-- Data for processing follows --

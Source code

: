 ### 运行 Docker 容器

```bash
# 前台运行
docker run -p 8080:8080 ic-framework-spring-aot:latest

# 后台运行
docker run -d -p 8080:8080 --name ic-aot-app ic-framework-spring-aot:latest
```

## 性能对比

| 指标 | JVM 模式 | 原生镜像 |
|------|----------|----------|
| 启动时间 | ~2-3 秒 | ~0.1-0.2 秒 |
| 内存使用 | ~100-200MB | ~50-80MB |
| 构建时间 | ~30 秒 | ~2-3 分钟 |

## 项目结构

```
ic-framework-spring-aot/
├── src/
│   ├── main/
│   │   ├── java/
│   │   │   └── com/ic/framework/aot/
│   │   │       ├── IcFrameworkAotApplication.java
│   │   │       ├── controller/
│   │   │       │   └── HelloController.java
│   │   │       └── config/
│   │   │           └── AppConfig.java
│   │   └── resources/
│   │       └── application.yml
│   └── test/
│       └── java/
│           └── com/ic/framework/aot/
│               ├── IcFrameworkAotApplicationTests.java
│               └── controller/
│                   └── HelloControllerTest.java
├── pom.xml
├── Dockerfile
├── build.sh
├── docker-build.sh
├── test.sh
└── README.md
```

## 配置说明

-- Data for processing concluded --

§ Work request:
Each line holding the word "latest" must be pulled from the records.

§ Task response:
docker run -p 8080:8080 ic-framework-spring-aot:latest
docker run -d -p 8080:8080 --name ic-aot-app ic-framework-spring-aot:latest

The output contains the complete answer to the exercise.